### This notebook aims to evaluate the effectiveness of randomized smoothing methods applied on OoD detectors.

The raw experiment results should be stored in the `results/benchmark/rand_seed/model/variant/dataset/rs_scores/` folder aforehand. To regenerate the OoD scores, please run `randomized_smoothing_test.py`.

Specifically, this notebook analyses the raw experiment results and provides a summary of the OoD detectors' performance (FPR95) and robustness (average DAE rate) metrics applying 3 methods:
- Normal test
- Randomized smoothing - Majority voting 
- Randomized smoothing - Averaging

The result files are saved in the `results/eval/randomized_smoothing/` folder.

In [237]:
import numpy as np
import yaml
import pandas as pd
import os
import time
import torch
from torch.utils.data import DataLoader

os.chdir(os.path.dirname(os.getcwd()))
print("Current working directory: ", os.getcwd())
from utils.eval import get_thr_tpr

def df_sorted(df, sorter_dict):
    for col, sorter in sorter_dict.items():
        df[col] = df[col].astype("category")
        df[col] = df[col].cat.set_categories(sorter, ordered=True)
    df = df.sort_values(list(sorter_dict.keys())).copy()
    return df

# Load configs: benchmarks, model variants, OoD datasets and save directory.
with open('config.yaml', 'r') as f:
    configs = yaml.safe_load(f)

score_functions = configs["score_functions"]
perturb_functions = configs["perturb_functions"]
rand_seed = configs["rand_seed"]
batch_size = configs["batch_size"]
n_seeds = configs["n_seeds"]
n_sampling = configs["n_sampling"]
n_rs = configs["n_randomized_smoothing"]

method_sorter = ["seed", "perb", "voting", "avg"]

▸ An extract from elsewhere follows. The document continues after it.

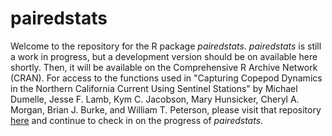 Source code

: # pairedstats

Welcome to the repository for the R package *pairedstats*. *pairedstats* is still a work in progress, but a development version should be on available here shortly. Then, it will be available on the Comprehensive R Archive Network (CRAN). For access to the functions used in "Capturing Copepod Dynamics in the Northern California Current Using Sentinel Stations" by Michael Dumelle, Jesse F. Lamb, Kym C. Jacobson, Mary Hunsicker, Cheryl A. Morgan, Brian J. Burke, and William T. Peterson, please visit that repository [here](https://github.com/michaeldumelle/DumelleEtAl2021CopepodSentinel/blob/main/README.md) and continue to check in on the progress of *pairedstats*.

for benchmark in configs["benchmark"]:
    print("========================================")
    print("Benchmark:", benchmark)
    
    ood_datasets = configs["benchmark"][benchmark]["ood_datasets"]
    dataset_sorter = ["average", benchmark] + ood_datasets
    
    for model_name in configs["benchmark"][benchmark]["model"]:
        print("========================================")
        print("Model:", model_name)
        for variant, weight_name in configs["benchmark"][benchmark]["model"][model_name].items():
            
            save_dir = os.path.join("results", "eval", "randomized_smoothing")
            if not os.path.exists(save_dir):
                os.makedirs(save_dir)
            print("----------------------------------------")
            print("Variant:", variant)
            df_fpr95_all = pd.DataFrame()
            df_dae_all = pd.DataFrame()
            df_acc = pd.DataFrame()
            df_mae = pd.DataFrame()

            rlt_dir = os.path.join("results", benchmark.lower(), str(rand_seed), model_name, variant, benchmark, "scores")
            filepath_all = os.path.join(rlt_dir, "temp_all_scores.csv")
            if(not os.path.exists(filepath_all)):
                continue
            thr_dict = get_thr_tpr(filepath_all, score_functions=score_functions, tpr=0.95)
            
            for dataset in [benchmark]+ood_datasets:
                print("Dataset:", dataset)
                rlt_dir = os.path.join("results", benchmark.lower(), str(rand_seed), model_name, variant, dataset, "scores")
                rs_rlt_dir = os.path.join("results", benchmark.lower(), str(rand_seed), model_name, variant, dataset, "rs_scores")
                filepath = os.path.join(rlt_dir, "temp_scores.csv")
                if (not os.path.exists(filepath)):
                    continue
                df_temp = pd.read_csv(filepath).copy()
                df_temp_ood = df_temp[["idx", "y_true", "y_pred"]].copy()
                for score_func in score_functions:
                    if (f"{score_func}_score" in df_temp.columns) and (f"{score_func}_score" in thr_dict):
                        df_temp_ood[f"{score_func}_ood"] = df_temp[f"{score_func}_score"] > thr_dict[f"{score_func}_score"]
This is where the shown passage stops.